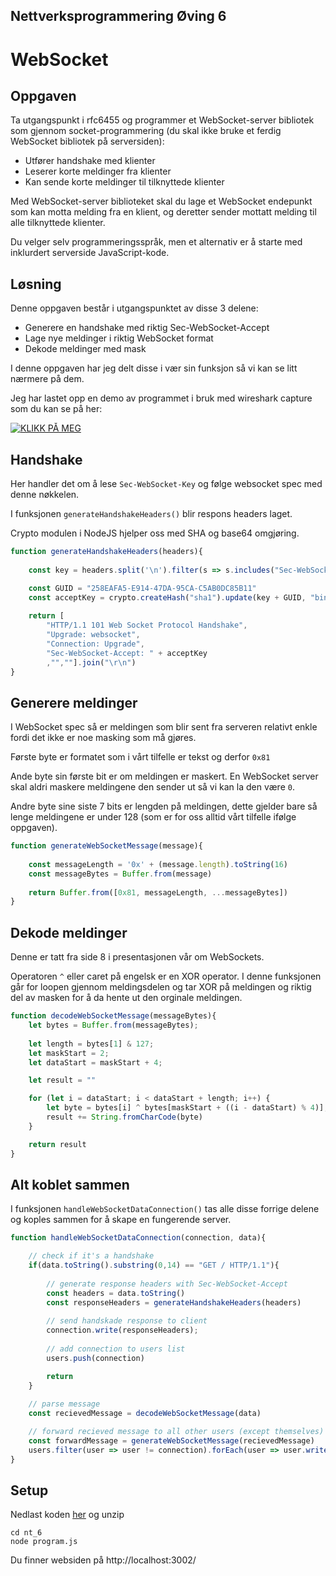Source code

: ## Nettverksprogrammering Øving 6
# WebSocket



## Oppgaven
Ta utgangspunkt i  rfc6455 og programmer et WebSocket-server bibliotek som gjennom socket-programmering (du skal  ikke bruke et ferdig WebSocket bibliotek på serversiden):

- Utfører handshake med klienter
- Leserer korte meldinger fra klienter
- Kan sende korte meldinger til tilknyttede klienter


Med WebSocket-server biblioteket skal du lage et WebSocket endepunkt som kan motta melding fra en klient, og deretter sender mottatt melding til alle tilknyttede klienter.

Du velger selv programmeringsspråk, men et alternativ er å starte med inklurdert serverside JavaScript-kode.


## Løsning

Denne oppgaven består i utgangspunktet av disse 3 delene: 
- Generere en handshake med riktig Sec-WebSocket-Accept
- Lage nye meldinger i riktig WebSocket format
- Dekode meldinger med mask


I denne oppgaven har jeg delt disse i vær sin funksjon så vi kan se litt nærmere på dem.

Jeg har lastet opp en demo av programmet i bruk med wireshark capture som du kan se på her:

<!-- FALLBACK -->
<!-- [![IMAGE ALT TEXT HERE](https://img.youtube.com/vi/10aTuSiPAww/0.jpg)](https://www.youtube.com/watch?v=10aTuSiPAww) -->

[![KLIKK PÅ MEG](https://i.imgur.com/m2BOIAL.png)](https://www.youtube.com/watch?v=10aTuSiPAww)

## Handshake
Her handler det om å lese `Sec-WebSocket-Key` og følge websocket spec med denne nøkkelen.

I funksjonen `generateHandshakeHeaders()` blir respons headers laget.

Crypto modulen i NodeJS hjelper oss med SHA og base64 omgjøring.

```javascript
function generateHandshakeHeaders(headers){
    
    const key = headers.split('\n').filter(s => s.includes("Sec-WebSocket-Key"))[0].substring(19, 19+24)

    const GUID = "258EAFA5-E914-47DA-95CA-C5AB0DC85B11"
    const acceptKey = crypto.createHash("sha1").update(key + GUID, "binary").digest("base64");
        
    return [
        "HTTP/1.1 101 Web Socket Protocol Handshake",
        "Upgrade: websocket",
        "Connection: Upgrade",
        "Sec-WebSocket-Accept: " + acceptKey
        ,"",""].join("\r\n")
}
```

## Generere meldinger

I WebSocket spec så er meldingen som blir sent fra serveren relativt enkle fordi det ikke er noe masking som må gjøres.

Første byte er formatet som i vårt tilfelle er tekst og derfor `0x81`

Ande byte sin første bit er om meldingen er maskert. En WebSocket server skal aldri maskere meldingene den sender ut så vi kan la den være `0`.

Andre byte sine siste 7 bits er lengden på meldingen, dette gjelder bare så lenge meldingene er under 128 (som er for oss alltid vårt tilfelle ifølge oppgaven). 


```javascript
function generateWebSocketMessage(message){
    
    const messageLength = '0x' + (message.length).toString(16)
    const messageBytes = Buffer.from(message)
    
    return Buffer.from([0x81, messageLength, ...messageBytes])
}
```

## Dekode meldinger
Denne er tatt fra side 8 i presentasjonen vår om WebSockets.

Operatoren `^` eller caret på engelsk er en XOR operator.
I denne funksjonen går for loopen gjennom meldingsdelen og tar XOR på meldingen og riktig del av masken for å da hente ut den orginale meldingen.

```javascript
function decodeWebSocketMessage(messageBytes){
    let bytes = Buffer.from(messageBytes);
    
    let length = bytes[1] & 127;
    let maskStart = 2;
    let dataStart = maskStart + 4;

    let result = ""

    for (let i = dataStart; i < dataStart + length; i++) {
        let byte = bytes[i] ^ bytes[maskStart + ((i - dataStart) % 4)];
        result += String.fromCharCode(byte)
    }

    return result
}
```

## Alt koblet sammen
I funksjonen `handleWebSocketDataConnection()` tas alle disse forrige delene og koples sammen for å skape en fungerende server.

```javascript
function handleWebSocketDataConnection(connection, data){

    // check if it's a handshake
    if(data.toString().substring(0,14) == "GET / HTTP/1.1"){ 
        
        // generate response headers with Sec-WebSocket-Accept
        const headers = data.toString()
        const responseHeaders = generateHandshakeHeaders(headers)
        
        // send handskade response to client 
        connection.write(responseHeaders);
        
        // add connection to users list
        users.push(connection)

        return
    }
    
    // parse message
    const recievedMessage = decodeWebSocketMessage(data)

    // forward recieved message to all other users (except themselves)
    const forwardMessage = generateWebSocketMessage(recievedMessage)
    users.filter(user => user != connection).forEach(user => user.write(forwardMessage))
}
```



## Setup

Nedlast koden [her](https://downgit.github.io/#/home?url=https://github.com/Jesper-Hustad/assignments/tree/master/nt_2104/nt_6) og unzip

```
cd nt_6
node program.js
```

Du finner websiden på http://localhost:3002/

-.-.-

> ASSIGNMENT
Extract each line holding the word "disse" from the records.

> ANSWER BOX
Denne oppgaven består i utgangspunktet av disse 3 delene: 
I denne oppgaven har jeg delt disse i vær sin funksjon så vi kan se litt nærmere på dem.
I funksjonen `handleWebSocketDataConnection()` tas alle disse forrige delene og koples sammen for å skape en fungerende server.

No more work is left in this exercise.